### EXERCISE PROMPT
Return the data that follows, keeping every word and mark unchanged.

### Collected data entries
—————

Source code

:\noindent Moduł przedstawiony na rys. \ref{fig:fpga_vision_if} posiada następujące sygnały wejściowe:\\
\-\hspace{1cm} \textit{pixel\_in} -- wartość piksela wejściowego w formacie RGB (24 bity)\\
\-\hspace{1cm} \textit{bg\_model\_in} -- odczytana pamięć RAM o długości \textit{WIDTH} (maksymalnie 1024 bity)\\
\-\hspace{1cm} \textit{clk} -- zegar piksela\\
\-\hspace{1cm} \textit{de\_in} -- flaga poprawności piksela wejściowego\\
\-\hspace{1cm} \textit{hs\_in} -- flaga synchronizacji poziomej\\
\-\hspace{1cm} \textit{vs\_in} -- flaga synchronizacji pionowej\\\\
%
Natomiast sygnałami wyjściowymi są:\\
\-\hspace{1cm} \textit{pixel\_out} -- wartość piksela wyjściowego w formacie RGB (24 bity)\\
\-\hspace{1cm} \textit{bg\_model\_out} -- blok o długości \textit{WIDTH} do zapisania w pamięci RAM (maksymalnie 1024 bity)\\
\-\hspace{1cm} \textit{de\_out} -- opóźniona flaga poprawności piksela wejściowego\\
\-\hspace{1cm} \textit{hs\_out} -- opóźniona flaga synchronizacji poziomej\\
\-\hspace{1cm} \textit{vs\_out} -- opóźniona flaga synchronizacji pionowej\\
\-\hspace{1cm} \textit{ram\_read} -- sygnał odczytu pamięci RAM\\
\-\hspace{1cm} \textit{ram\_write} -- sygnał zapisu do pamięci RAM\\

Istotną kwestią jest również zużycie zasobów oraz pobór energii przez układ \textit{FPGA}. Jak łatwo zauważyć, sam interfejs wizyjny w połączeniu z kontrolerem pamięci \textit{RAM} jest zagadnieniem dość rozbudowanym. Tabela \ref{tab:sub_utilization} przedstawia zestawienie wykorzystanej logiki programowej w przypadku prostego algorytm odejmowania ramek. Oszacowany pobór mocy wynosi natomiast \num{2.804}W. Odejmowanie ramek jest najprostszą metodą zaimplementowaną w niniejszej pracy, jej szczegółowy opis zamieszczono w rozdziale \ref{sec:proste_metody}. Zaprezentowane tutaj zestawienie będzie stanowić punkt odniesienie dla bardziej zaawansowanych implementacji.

—————

### OUTPUT OF THE EXERCISE
Source code

:\noindent Moduł przedstawiony na rys. \ref{fig:fpga_vision_if} posiada następujące sygnały wejściowe:\\
\-\hspace{1cm} \textit{pixel\_in} -- wartość piksela wejściowego w formacie RGB (24 bity)\\
\-\hspace{1cm} \textit{bg\_model\_in} -- odczytana pamięć RAM o długości \textit{WIDTH} (maksymalnie 1024 bity)\\
\-\hspace{1cm} \textit{clk} -- zegar piksela\\
\-\hspace{1cm} \textit{de\_in} -- flaga poprawności piksela wejściowego\\
\-\hspace{1cm} \textit{hs\_in} -- flaga synchronizacji poziomej\\
\-\hspace{1cm} \textit{vs\_in} -- flaga synchronizacji pionowej\\\\
%
Natomiast sygnałami wyjściowymi są:\\
\-\hspace{1cm} \textit{pixel\_out} -- wartość piksela wyjściowego w formacie RGB (24 bity)\\
\-\hspace{1cm} \textit{bg\_model\_out} -- blok o długości \textit{WIDTH} do zapisania w pamięci RAM (maksymalnie 1024 bity)\\
\-\hspace{1cm} \textit{de\_out} -- opóźniona flaga poprawności piksela wejściowego\\
\-\hspace{1cm} \textit{hs\_out} -- opóźniona flaga synchronizacji poziomej\\
\-\hspace{1cm} \textit{vs\_out} -- opóźniona flaga synchronizacji pionowej\\
\-\hspace{1cm} \textit{ram\_read} -- sygnał odczytu pamięci RAM\\
\-\hspace{1cm} \textit{ram\_write} -- sygnał zapisu do pamięci RAM\\

Istotną kwestią jest również zużycie zasobów oraz pobór energii przez układ \textit{FPGA}. Jak łatwo zauważyć, sam interfejs wizyjny w połączeniu z kontrolerem pamięci \textit{RAM} jest zagadnieniem dość rozbudowanym. Tabela \ref{tab:sub_utilization} przedstawia zestawienie wykorzystanej logiki programowej w przypadku prostego algorytm odejmowania ramek. Oszacowany pobór mocy wynosi natomiast \num{2.804}W. Odejmowanie ramek jest najprostszą metodą zaimplementowaną w niniejszej pracy, jej szczegółowy opis zamieszczono w rozdziale \ref{sec:proste_metody}. Zaprezentowane tutaj zestawienie będzie stanowić punkt odniesienie dla bardziej zaawansowanych implementacji.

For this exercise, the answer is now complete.